All Blacks thump France 30-0 in 500th test
The All Blacks celebrated their 500th test with a thumping 30-0 win over old rivals France, which secured victory in their three-game series yesterday.
An astute kicking game laid the groundwork as the All Blacks powered home after an early try to Julian Savea and two crowd-pleasing scores from Ben Smith and Beauden Barrett.
New Zealand's 378th victory in 500 internationals, which makes them one of the most successful teams in all sports, follows last week's 23-13 win in Auckland and gives them an unassailable 2-0 lead with a game to spare.
"I'm extremely happy," said All Blacks captain Kieran Read. "The effort we put in in defence really showed the character we have. It's not easy on a [wet] night like this and the boys really stepped up."
The home team led 10-0 at half-time and added 20 points in the second period, while France, who ran New Zealand close last week, finished scoreless against them for the first time.
"Unfortunately, we couldn't score any points tonight. They played very well with great defence," said French skipper Thierry Dusautoir. "We're hoping to do the maximum to fight back to win that one test.
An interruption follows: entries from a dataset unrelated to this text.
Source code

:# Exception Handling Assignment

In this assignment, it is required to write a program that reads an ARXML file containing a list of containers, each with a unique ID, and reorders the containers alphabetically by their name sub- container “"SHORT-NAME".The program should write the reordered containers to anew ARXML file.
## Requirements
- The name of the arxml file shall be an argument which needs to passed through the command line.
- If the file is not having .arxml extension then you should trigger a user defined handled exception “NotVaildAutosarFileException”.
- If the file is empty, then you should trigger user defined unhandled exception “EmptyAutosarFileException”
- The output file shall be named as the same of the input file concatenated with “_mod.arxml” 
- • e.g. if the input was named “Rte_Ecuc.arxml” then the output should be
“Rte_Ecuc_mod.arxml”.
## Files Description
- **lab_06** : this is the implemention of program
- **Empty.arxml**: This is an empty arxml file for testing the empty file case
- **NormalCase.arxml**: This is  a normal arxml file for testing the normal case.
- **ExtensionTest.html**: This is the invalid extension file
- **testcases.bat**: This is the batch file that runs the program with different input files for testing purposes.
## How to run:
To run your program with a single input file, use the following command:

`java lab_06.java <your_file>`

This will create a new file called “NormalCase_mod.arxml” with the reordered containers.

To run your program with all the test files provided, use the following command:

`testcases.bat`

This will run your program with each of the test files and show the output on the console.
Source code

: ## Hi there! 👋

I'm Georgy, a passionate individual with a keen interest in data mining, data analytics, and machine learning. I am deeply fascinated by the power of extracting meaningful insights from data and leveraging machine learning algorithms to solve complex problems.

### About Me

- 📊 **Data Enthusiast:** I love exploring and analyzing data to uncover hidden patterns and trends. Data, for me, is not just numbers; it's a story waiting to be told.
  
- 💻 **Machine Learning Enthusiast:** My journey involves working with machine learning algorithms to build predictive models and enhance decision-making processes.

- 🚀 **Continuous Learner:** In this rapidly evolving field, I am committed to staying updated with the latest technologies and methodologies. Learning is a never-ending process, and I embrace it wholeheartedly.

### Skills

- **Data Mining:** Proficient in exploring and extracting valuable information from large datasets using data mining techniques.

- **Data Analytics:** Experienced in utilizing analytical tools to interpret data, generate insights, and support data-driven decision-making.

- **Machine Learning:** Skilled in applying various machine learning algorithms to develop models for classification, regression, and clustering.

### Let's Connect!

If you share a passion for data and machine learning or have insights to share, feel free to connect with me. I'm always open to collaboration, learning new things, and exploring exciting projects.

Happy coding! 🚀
There's one test left, so we're going to do the maximum to win."
The renowned flair of the French made them a threat when they had an opportunity to run with the ball, but their opportunities were few as they were continually forced into a defensive game by an All Blacks aerial bombardment.
All Blacks coach Steve Hansen had demanded an improvement on the stumbling first test win in Auckland a week ago, and the team took notice.
Before a capacity crowd of 21,000 people who braved chilly, wet conditions, they were a far more settled unit the second time around against their 2011 World Cup final opponents.
Read and Liam Messam led an effective nullifying of the French strength at the breakdown, and the scrum held its own despite the addition of Nicolas Mas into the French front row.
But it was the kicking game, so wayward a week ago, that produced the result as France were kept pinned in their own half.